→ **Assignment**
Every word in the data below belongs in your copy, exactly as given; the pictures do not.
"""
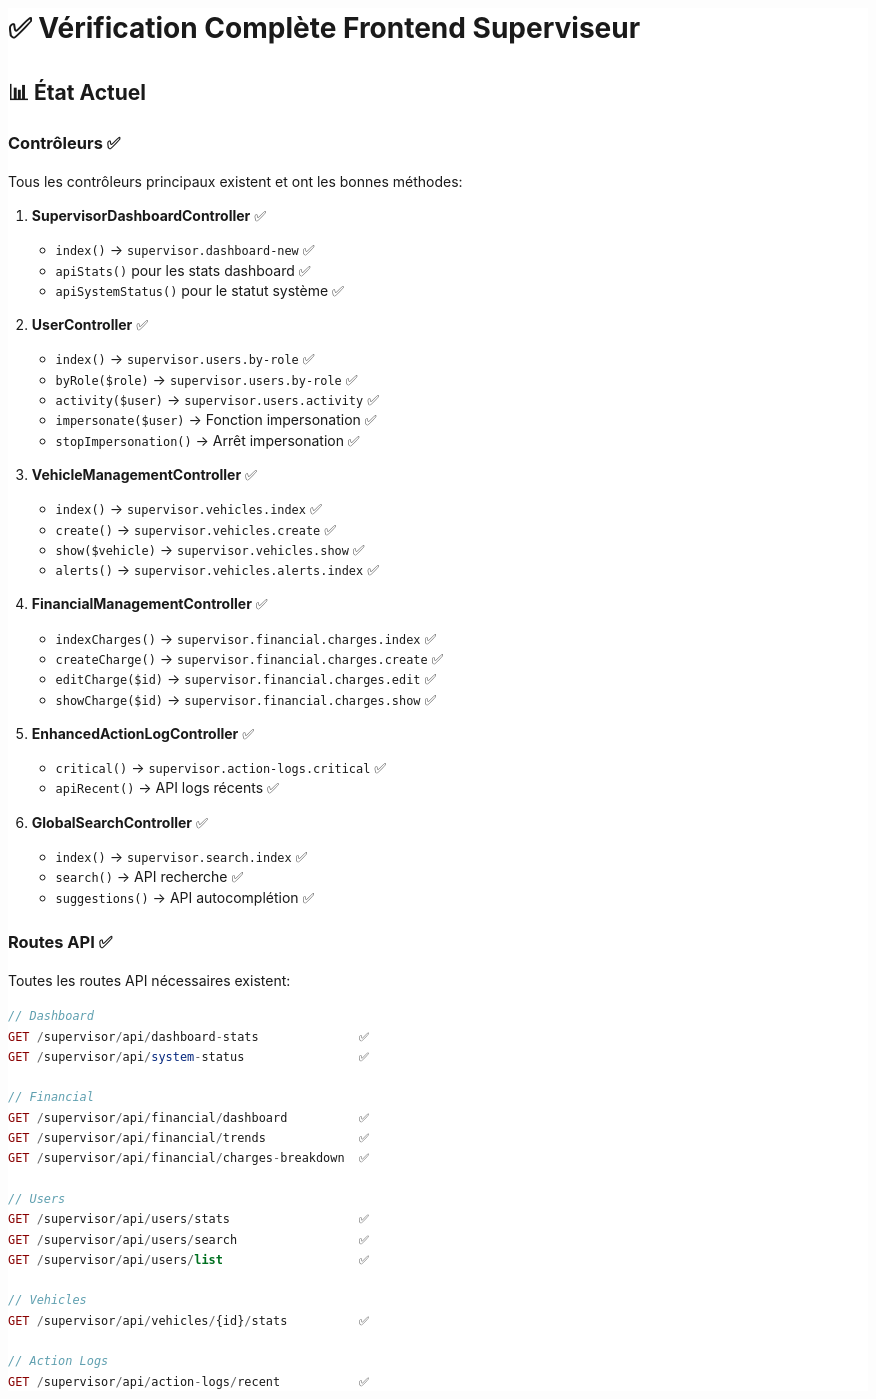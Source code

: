 # ✅ Vérification Complète Frontend Superviseur

## 📊 État Actuel

### Contrôleurs ✅ 
Tous les contrôleurs principaux existent et ont les bonnes méthodes:

1. **SupervisorDashboardController** ✅
   - `index()` → `supervisor.dashboard-new` ✅
   - `apiStats()` pour les stats dashboard ✅
   - `apiSystemStatus()` pour le statut système ✅

2. **UserController** ✅
   - `index()` → `supervisor.users.by-role` ✅
   - `byRole($role)` → `supervisor.users.by-role` ✅
   - `activity($user)` → `supervisor.users.activity` ✅
   - `impersonate($user)` → Fonction impersonation ✅
   - `stopImpersonation()` → Arrêt impersonation ✅

3. **VehicleManagementController** ✅
   - `index()` → `supervisor.vehicles.index` ✅
   - `create()` → `supervisor.vehicles.create` ✅
   - `show($vehicle)` → `supervisor.vehicles.show` ✅
   - `alerts()` → `supervisor.vehicles.alerts.index` ✅

4. **FinancialManagementController** ✅
   - `indexCharges()` → `supervisor.financial.charges.index` ✅
   - `createCharge()` → `supervisor.financial.charges.create` ✅
   - `editCharge($id)` → `supervisor.financial.charges.edit` ✅
   - `showCharge($id)` → `supervisor.financial.charges.show` ✅

5. **EnhancedActionLogController** ✅
   - `critical()` → `supervisor.action-logs.critical` ✅
   - `apiRecent()` → API logs récents ✅

6. **GlobalSearchController** ✅
   - `index()` → `supervisor.search.index` ✅
   - `search()` → API recherche ✅
   - `suggestions()` → API autocomplétion ✅

### Routes API ✅
Toutes les routes API nécessaires existent:

```php
// Dashboard
GET /supervisor/api/dashboard-stats              ✅
GET /supervisor/api/system-status                ✅

// Financial
GET /supervisor/api/financial/dashboard          ✅
GET /supervisor/api/financial/trends             ✅
GET /supervisor/api/financial/charges-breakdown  ✅

// Users
GET /supervisor/api/users/stats                  ✅
GET /supervisor/api/users/search                 ✅
GET /supervisor/api/users/list                   ✅

// Vehicles
GET /supervisor/api/vehicles/{id}/stats          ✅

// Action Logs
GET /supervisor/api/action-logs/recent           ✅

```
"""
→ **Output for this exercise**
Source code

: # ✅ Vérification Complète Frontend Superviseur

## 📊 État Actuel

### Contrôleurs ✅ 
Tous les contrôleurs principaux existent et ont les bonnes méthodes:

1. **SupervisorDashboardController** ✅
   - `index()` → `supervisor.dashboard-new` ✅
   - `apiStats()` pour les stats dashboard ✅
   - `apiSystemStatus()` pour le statut système ✅

2. **UserController** ✅
   - `index()` → `supervisor.users.by-role` ✅
   - `byRole($role)` → `supervisor.users.by-role` ✅
   - `activity($user)` → `supervisor.users.activity` ✅
   - `impersonate($user)` → Fonction impersonation ✅
   - `stopImpersonation()` → Arrêt impersonation ✅

3. **VehicleManagementController** ✅
   - `index()` → `supervisor.vehicles.index` ✅
   - `create()` → `supervisor.vehicles.create` ✅
   - `show($vehicle)` → `supervisor.vehicles.show` ✅
   - `alerts()` → `supervisor.vehicles.alerts.index` ✅

4. **FinancialManagementController** ✅
   - `indexCharges()` → `supervisor.financial.charges.index` ✅
   - `createCharge()` → `supervisor.financial.charges.create` ✅
   - `editCharge($id)` → `supervisor.financial.charges.edit` ✅
   - `showCharge($id)` → `supervisor.financial.charges.show` ✅

5. **EnhancedActionLogController** ✅
   - `critical()` → `supervisor.action-logs.critical` ✅
   - `apiRecent()` → API logs récents ✅

6. **GlobalSearchController** ✅
   - `index()` → `supervisor.search.index` ✅
   - `search()` → API recherche ✅
   - `suggestions()` → API autocomplétion ✅

### Routes API ✅
Toutes les routes API nécessaires existent:

```php
// Dashboard
GET /supervisor/api/dashboard-stats              ✅
GET /supervisor/api/system-status                ✅

// Financial
GET /supervisor/api/financial/dashboard          ✅
GET /supervisor/api/financial/trends             ✅
GET /supervisor/api/financial/charges-breakdown  ✅

// Users
GET /supervisor/api/users/stats                  ✅
GET /supervisor/api/users/search                 ✅
GET /supervisor/api/users/list                   ✅

// Vehicles
GET /supervisor/api/vehicles/{id}/stats          ✅

// Action Logs
GET /supervisor/api/action-logs/recent           ✅

```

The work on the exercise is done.